0.042g of Magnesium was reacted with excess HCl at S.T.P.
A. Write the equation for the reaction
B. How many moles of Mg were used?
C. What volume of Hydrogen is produced in this reaction?_
Mg + 2HCl = MgCl2 + H2
.042g Mg = .00173 mole Mg
so, you get .00173 mol H2
it will occupy .00173*22.4 = .0387L, or 38.7mL
A. The equation for the reaction between magnesium and hydrochloric acid is as follows:
Mg + 2HCl -> MgCl2 + H2
B. To calculate the number of moles of magnesium used, we can use the given mass of magnesium and its molar mass. The molar mass of magnesium is 24.31 g/mol.
First, we convert the given mass of magnesium to moles:
moles of Mg = mass of Mg / molar mass of Mg
moles of Mg = 0.042 g / 24.31 g/mol
moles of Mg ≈ 0.00173 mol
Therefore, 0.00173 moles of magnesium were used in the reaction.
C. To find the volume of hydrogen produced, we need to use the concept of stoichiometry. The balanced equation shows that 1 mole of magnesium produces 1 mole of hydrogen. At STP (standard temperature and pressure), 1 mole of a gas occupies 22.4 liters.

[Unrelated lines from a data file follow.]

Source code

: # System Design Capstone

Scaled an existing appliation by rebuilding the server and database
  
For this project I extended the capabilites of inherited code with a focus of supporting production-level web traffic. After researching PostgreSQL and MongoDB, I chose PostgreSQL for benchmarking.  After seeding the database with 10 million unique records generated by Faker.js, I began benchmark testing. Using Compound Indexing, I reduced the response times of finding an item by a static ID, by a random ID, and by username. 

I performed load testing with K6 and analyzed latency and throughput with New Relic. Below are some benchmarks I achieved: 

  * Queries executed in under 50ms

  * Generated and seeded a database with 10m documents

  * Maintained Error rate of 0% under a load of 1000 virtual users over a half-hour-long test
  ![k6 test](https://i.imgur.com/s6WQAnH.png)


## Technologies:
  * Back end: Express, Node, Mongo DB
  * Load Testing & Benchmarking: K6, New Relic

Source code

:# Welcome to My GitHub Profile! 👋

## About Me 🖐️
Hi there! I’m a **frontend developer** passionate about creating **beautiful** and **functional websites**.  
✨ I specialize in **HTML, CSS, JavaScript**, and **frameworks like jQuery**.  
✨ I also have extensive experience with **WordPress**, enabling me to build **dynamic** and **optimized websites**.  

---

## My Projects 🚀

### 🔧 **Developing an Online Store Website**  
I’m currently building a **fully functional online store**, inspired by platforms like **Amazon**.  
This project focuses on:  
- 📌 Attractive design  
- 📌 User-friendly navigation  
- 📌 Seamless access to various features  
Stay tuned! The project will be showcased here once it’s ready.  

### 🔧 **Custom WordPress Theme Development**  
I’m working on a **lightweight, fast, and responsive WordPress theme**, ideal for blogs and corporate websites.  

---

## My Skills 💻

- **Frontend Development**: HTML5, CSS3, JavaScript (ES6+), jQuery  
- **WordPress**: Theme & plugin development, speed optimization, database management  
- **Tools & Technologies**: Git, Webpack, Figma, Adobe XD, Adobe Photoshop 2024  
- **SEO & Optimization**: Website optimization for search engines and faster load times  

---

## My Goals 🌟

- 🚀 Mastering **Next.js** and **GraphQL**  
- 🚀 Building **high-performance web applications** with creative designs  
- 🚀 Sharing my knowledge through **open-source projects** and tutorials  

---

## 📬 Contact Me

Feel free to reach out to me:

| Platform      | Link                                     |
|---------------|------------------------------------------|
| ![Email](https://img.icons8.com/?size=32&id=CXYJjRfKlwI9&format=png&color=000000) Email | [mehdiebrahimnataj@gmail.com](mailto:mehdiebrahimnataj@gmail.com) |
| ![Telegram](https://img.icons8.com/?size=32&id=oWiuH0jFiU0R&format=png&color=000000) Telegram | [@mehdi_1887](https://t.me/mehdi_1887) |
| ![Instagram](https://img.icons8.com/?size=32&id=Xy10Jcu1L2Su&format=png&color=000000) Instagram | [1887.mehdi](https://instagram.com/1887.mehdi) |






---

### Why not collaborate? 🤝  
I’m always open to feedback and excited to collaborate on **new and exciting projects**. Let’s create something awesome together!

Hence, the volume of hydrogen gas produced can be calculated as follows:
volume of H2 = number of moles of H2 * molar volume of gas at STP
volume of H2 = 0.00173 mol * 22.4 L/mol
volume of H2 ≈ 0.0387 L or 38.7 mL
Therefore, approximately 0.039 liters (or 39 mL) of hydrogen gas is produced in this reaction.